秦朗睡在店铺的另一间房间,那旁边就是自己的房间。
新招进来的两个伙计则是睡在楼下。
他们的意思是一方面可以帮忙守夜,一方面可以在清晨的时候,尽快开门迎客。
秦朗对于他们的上道非常的欣赏,也就没有阻止。
外面打更的人从店铺门口路过,扯着嗓子喊了一声。
在他走后,整条街道只剩下了微风拂过道旁树木的声音,还有些许蝉鸣鸟叫。
秦朗闭上眼睛,暗自将经脉里少的可怜的真气进行循环。
几个周天后,他本想起床倒杯水喝,却猛地一下起身看向窗外。
在外面,两道极为熟悉的气息出现。
正是中午那两个对大壮下手的人。
他们竟然还敢来。
真是踏破铁鞋无觅处得来全不费工夫。
秦朗正愁着要怎么找这些人报仇,毕竟他现在在这里有一个明面上的身份,如果堂而皇之帮大壮报仇,自己以后的日子恐怕就是在别人的监视下,这和他最初的想法有悖。
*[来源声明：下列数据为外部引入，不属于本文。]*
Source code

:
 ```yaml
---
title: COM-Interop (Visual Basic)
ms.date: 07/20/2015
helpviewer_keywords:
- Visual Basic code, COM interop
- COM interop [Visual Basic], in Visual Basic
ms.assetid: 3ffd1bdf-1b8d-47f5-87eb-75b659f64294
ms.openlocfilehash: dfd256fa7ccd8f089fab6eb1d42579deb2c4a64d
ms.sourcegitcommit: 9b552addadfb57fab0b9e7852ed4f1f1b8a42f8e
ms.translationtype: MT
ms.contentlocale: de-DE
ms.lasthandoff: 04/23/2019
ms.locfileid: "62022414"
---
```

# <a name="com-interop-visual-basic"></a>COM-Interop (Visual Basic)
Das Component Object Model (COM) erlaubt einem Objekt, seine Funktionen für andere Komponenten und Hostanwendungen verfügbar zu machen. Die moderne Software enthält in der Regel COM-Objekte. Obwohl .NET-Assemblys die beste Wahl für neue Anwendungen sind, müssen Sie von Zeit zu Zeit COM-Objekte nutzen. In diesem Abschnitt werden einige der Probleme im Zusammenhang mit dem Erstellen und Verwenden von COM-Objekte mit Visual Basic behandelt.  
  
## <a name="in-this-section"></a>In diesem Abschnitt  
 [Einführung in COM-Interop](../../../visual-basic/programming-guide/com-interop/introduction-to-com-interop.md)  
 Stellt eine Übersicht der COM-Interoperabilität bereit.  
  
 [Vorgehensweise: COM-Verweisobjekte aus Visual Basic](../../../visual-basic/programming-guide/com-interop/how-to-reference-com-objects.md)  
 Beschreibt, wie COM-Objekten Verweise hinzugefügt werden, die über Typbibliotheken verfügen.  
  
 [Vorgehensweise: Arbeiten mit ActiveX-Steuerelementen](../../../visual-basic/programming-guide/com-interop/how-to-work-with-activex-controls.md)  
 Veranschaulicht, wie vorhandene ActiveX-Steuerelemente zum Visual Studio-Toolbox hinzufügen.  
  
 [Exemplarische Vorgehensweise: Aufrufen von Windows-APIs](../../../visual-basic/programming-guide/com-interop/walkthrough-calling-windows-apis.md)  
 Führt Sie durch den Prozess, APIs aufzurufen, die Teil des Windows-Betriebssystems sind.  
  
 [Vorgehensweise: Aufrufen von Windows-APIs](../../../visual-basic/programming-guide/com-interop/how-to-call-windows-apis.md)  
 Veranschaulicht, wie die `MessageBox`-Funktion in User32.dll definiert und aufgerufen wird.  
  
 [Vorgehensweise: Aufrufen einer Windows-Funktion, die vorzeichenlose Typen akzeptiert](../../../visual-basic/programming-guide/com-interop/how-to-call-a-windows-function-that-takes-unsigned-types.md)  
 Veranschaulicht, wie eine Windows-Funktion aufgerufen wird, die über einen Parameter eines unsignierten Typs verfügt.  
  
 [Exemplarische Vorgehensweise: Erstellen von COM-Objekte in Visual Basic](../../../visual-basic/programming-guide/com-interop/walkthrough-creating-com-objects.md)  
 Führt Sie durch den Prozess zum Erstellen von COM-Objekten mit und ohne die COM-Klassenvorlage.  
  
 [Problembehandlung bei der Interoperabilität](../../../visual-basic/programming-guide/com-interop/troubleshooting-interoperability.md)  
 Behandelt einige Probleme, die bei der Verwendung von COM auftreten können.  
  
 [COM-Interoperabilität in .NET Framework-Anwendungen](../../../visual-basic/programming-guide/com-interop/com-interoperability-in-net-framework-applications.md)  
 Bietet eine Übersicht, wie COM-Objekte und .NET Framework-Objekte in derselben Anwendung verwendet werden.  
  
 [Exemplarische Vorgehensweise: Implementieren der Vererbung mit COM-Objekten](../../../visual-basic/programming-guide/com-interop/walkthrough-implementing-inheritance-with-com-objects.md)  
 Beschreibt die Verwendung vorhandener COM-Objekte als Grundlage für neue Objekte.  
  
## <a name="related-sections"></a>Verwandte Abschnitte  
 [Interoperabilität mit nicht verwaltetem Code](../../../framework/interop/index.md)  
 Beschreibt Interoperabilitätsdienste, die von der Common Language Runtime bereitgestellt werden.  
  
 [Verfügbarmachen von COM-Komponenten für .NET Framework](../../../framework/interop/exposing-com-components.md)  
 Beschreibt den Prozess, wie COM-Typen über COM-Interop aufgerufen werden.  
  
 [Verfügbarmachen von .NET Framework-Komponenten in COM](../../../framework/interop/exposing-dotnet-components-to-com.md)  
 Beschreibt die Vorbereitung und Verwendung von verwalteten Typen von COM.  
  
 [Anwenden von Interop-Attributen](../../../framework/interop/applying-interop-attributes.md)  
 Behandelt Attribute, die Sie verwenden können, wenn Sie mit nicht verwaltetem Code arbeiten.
更何况,巡逻队的人后面牵扯过多,以他现在的实力应付一两个古武大师可以,但若是遭到了许多人的围攻。虽能全身而退,那也要花费许多心思。
他没有下床,反而是躺回了**。
静静等着两个人。
他要看看,这两个人在做什么。
外面的两个人已经用出了浑身解数来隐藏自己的踪迹,奈何还是被秦朗发现了。
但此刻两人浑然未觉。
“我说,我们这样是不是太兴师动众?”
瘦猴男人拿着自己手中的包裹,有些纳闷。
他们连队伍里面配备的各种毒药都带来了,对付一个手无缚鸡之力的老板,至于这样吗?
“你懂什么?一看你就是没有了解过那个人,我之前打听到,他虽然没有真气,但锻体厉害的很。”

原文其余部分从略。